Burning Questions: Portfolio Planning

Author: John Harrison

In a recent webinar, Plan Your Portfolio Like an NFL Team, we had a number of questions from attendees about portfolio planning. Here are a few of those burning questions with answers.

Question #1: Organizations try to forecast capacity without having any real data (project planning) in hand...how does KeyedIn approach balance the high level capacity planning against the need to really understand the work required to deliver the project?

 Some type of estimate is needed to assess the impact of a project, but KeyedIn does not require a full project plan. Our solution allows PMs to build forecast estimates without the entire project schedule. For scenario modeling, our clients typically have a mix of complete project plans and forecast estimates (especially with unapproved project ideas).

Question #2: What advice do you have for a PMO with a lack of corporate strategy & vision?

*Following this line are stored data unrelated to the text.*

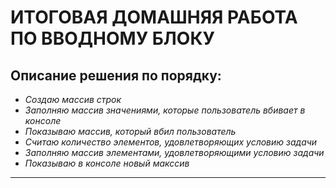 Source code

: # **ИТОГОВАЯ ДОМАШНЯЯ РАБОТА ПО ВВОДНОМУ БЛОКУ**

## **Описание решения по порядку:**
* *Создаю массив строк*
* *Заполняю массив значениями, которые пользователь вбивает в консоле*
* *Показываю массив, который вбил пользователь*
* *Считаю количество элементов, удовлетворяющих условию задачи*
* *Заполняю массив элементами, удовлетворяющими условию задачи*
* *Показываю в консоле новый макссив*
--- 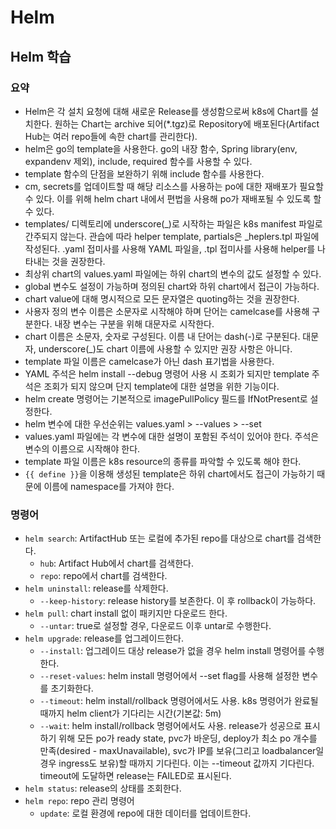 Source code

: # Helm
## Helm 학습

### 요약
- Helm은 각 설치 요청에 대해 새로운 Release를 생성함으로써 k8s에 Chart를 설치한다. 원하는 Chart는 archive 되어(*.tgz)로 Repository에 배포된다(Artifact Hub는 여러 repo들에 속한 chart를 관리한다).
- helm은 go의 template을 사용한다. go의 내장 함수, Spring library(env, expandenv 제외), include, required 함수를 사용할 수 있다.
- template 함수의 단점을 보완하기 위해 include 함수를 사용한다.
- cm, secrets를 업데이트할 때 해당 리소스를 사용하는 po에 대한 재배포가 필요할 수 있다. 이를 위해 helm chart 내에서 편법을 사용해 po가 재배포될 수 있도록 할 수 있다.
- templates/ 디렉토리에 underscore(_)로 시작하는 파일은 k8s manifest 파일로 간주되지 않는다. 관습에 따라 helper template, partials은 _heplers.tpl 파일에 작성된다. .yaml 접미사를 사용해 YAML 파일을, .tpl 접미사를 사용해 helper를 나타내는 것을 권장한다.
- 최상위 chart의 values.yaml 파일에는 하위 chart의 변수의 값도 설정할 수 있다.
- global 변수도 설정이 가능하며 정의된 chart와 하위 chart에서 접근이 가능하다.
- chart value에 대해 명시적으로 모든 문자열은 quoting하는 것을 권장한다.
- 사용자 정의 변수 이름은 소문자로 시작해야 하며 단어는 camelcase를 사용해 구분한다. 내장 변수는 구분을 위해 대문자로 시작한다.
- chart 이름은 소문자, 숫자로 구성된다. 이름 내 단어는 dash(-)로 구분된다. 대문자, underscore(_)도 chart 이름에 사용할 수 있지만 권장 사항은 아니다.
- template 파일 이름은 camelcase가 아닌 dash 표기법을 사용한다.
- YAML 주석은 helm install --debug 명령어 사용 시 조회가 되지만 template 주석은 조회가 되지 않으며 단지 template에 대한 설명을 위한 기능이다.
- helm create 명령어는 기본적으로 imagePullPolicy 필드를 IfNotPresent로 설정한다.
- helm 변수에 대한 우선순위는 values.yaml > --values > --set
- values.yaml 파일에는 각 변수에 대한 설명이 포함된 주석이 있어야 한다. 주석은 변수의 이름으로 시작해야 한다.
- template 파일 이름은 k8s resource의 종류를 파악할 수 있도록 해야 한다.
- `{{ define }}`을 이용해 생성된 template은 하위 chart에서도 접근이 가능하기 때문에 이름에 namespace를 가져야 한다.

### 명령어
- `helm search`: ArtifactHub 또는 로컬에 추가된 repo를 대상으로 chart를 검색한다.
    - `hub`: Artifact Hub에서 chart를 검색한다.
    - `repo`: repo에서 chart를 검색한다.
- `helm uninstall`: release를 삭제한다.
    - `--keep-history`: release history를 보존한다. 이 후 rollback이 가능하다.
- `helm pull`: chart install 없이 패키지만 다운로드 한다.
    - `--untar`: true로 설정할 경우, 다운로드 이후 untar로 수행한다.
- `helm upgrade`: release를 업그레이드한다.
    - `--install`: 업그레이드 대상 release가 없을 경우 helm install 명령어를 수행한다.
    - `--reset-values`: helm install 명령어에서 --set flag를 사용해 설정한 변수를 초기화한다.
    - `--timeout`: helm install/rollback 명령어에서도 사용. k8s 명령어가 완료될 때까지 helm client가 기다리는 시간(기본값: 5m)
    - `--wait`: helm install/rollback 명령어에서도 사용. release가 성공으로 표시하기 위해 모든 po가 ready state, pvc가 바운딩, deploy가 최소 po 개수를 만족(desired - maxUnavailable), svc가 IP를 보유(그리고 loadbalancer일 경우 ingress도 보유)할 때까지 기다린다. 이는 --timeout 값까지 기다린다. timeout에 도달하면 release는 FAILED로 표시된다.
- `helm status`: release의 상태를 조회한다.
- `helm repo`: repo 관리 명령어
    - `update`: 로컬 환경에 repo에 대한 데이터를 업데이트한다. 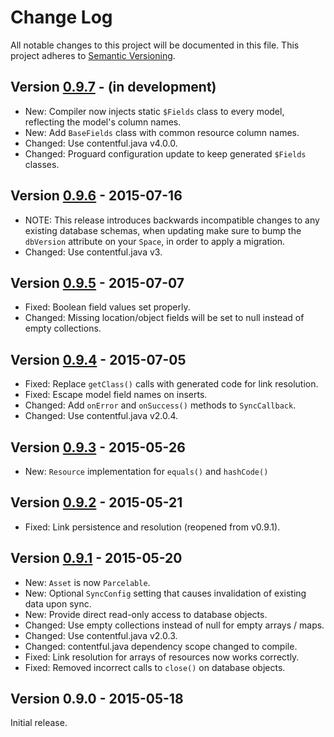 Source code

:# Change Log
All notable changes to this project will be documented in this file.
This project adheres to [Semantic Versioning](http://semver.org/).

## Version [0.9.7][unreleased] - (in development)
- New: Compiler now injects static `$Fields` class to every model, reflecting the model's column names.
- New: Add `BaseFields` class with common resource column names.
- Changed: Use contentful.java v4.0.0.
- Changed: Proguard configuration update to keep generated `$Fields` classes.

## Version [0.9.6] - 2015-07-16
- NOTE: This release introduces backwards incompatible changes to any existing database schemas, when updating make sure to bump the `dbVersion` attribute on your `Space`, in order to apply a migration. 
- Changed: Use contentful.java v3.

## Version [0.9.5] - 2015-07-07
- Fixed: Boolean field values set properly.
- Changed: Missing location/object fields will be set to null instead of empty collections.

## Version [0.9.4] - 2015-07-05
- Fixed: Replace `getClass()` calls with generated code for link resolution.
- Fixed: Escape model field names on inserts.
- Changed: Add `onError` and `onSuccess()` methods to `SyncCallback`.
- Changed: Use contentful.java v2.0.4.

## Version [0.9.3] - 2015-05-26
- New: `Resource` implementation for `equals()` and `hashCode()`

## Version [0.9.2] - 2015-05-21
- Fixed: Link persistence and resolution (reopened from v0.9.1).

## Version [0.9.1] - 2015-05-20
- New: `Asset` is now `Parcelable`.
- New: Optional `SyncConfig` setting that causes invalidation of existing data upon sync.
- New: Provide direct read-only access to database objects.
- Changed: Use empty collections instead of null for empty arrays / maps.
- Changed: Use contentful.java v2.0.3.
- Changed: contentful.java dependency scope changed to compile.
- Fixed: Link resolution for arrays of resources now works correctly.
- Fixed: Removed incorrect calls to `close()` on database objects.

## Version 0.9.0 - 2015-05-18
Initial release.
 
[unreleased]: https://github.com/contentful/vault/compare/vault-parent-0.9.6...HEAD
[0.9.6]: https://github.com/contentful/vault/compare/vault-parent-0.9.5...vault-parent-0.9.6
[0.9.5]: https://github.com/contentful/vault/compare/vault-parent-0.9.4...vault-parent-0.9.5
[0.9.4]: https://github.com/contentful/vault/compare/vault-parent-0.9.3...vault-parent-0.9.4
[0.9.3]: https://github.com/contentful/vault/compare/v0.9.2...vault-parent-0.9.3
[0.9.2]: https://github.com/contentful/vault/compare/v0.9.1...v0.9.2
[0.9.1]: https://github.com/contentful/vault/compare/v0.9.0...v0.9.1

This is tough. I’d like to understand further. My initial thought is to approach executive leaders to explain the intent of the organization to optimally select the project mix that will have the greatest impact on the success of the business. In order to this effectively, the team needs to know the strategy and vision. If no one will provide this, the PMO team may need to formulate their assumption of the strategy. While this is out of the norm, it may represent an opportunity. If you have to define strategy yourself, I would start with answers to these questions:

  1. Competitive Category or Blue Ocean? If your firm has created its own category, strategy will likely be very product focused, with less emphasis on competitive strategy (if there are no competitors). If you are in a competitive category, you need to define why customers work with your company over alternatives. What advantages do you have? Do you create more value than other options? Do you deliver your offering at a lower price? This information clarifies where effort should be spent.
  2. Objective: Has a precise, measurable goal been given for where the firm wants to go?
  3. Target Market: Do you have a definition of the target customer? Definition of key partners? Competitors? Other context about the category or industry?
  4. Value Proposition: What problems does your offering solve for customers? How is it done?
    1. For interacting with executive management, you may get ideas from this article titled, "Managing your Boss." https://hbr.org/product/managing-your-boss-harvard-business-review-classics/2288E-KND-ENG

Question #3: What steps can we take to become more strategic?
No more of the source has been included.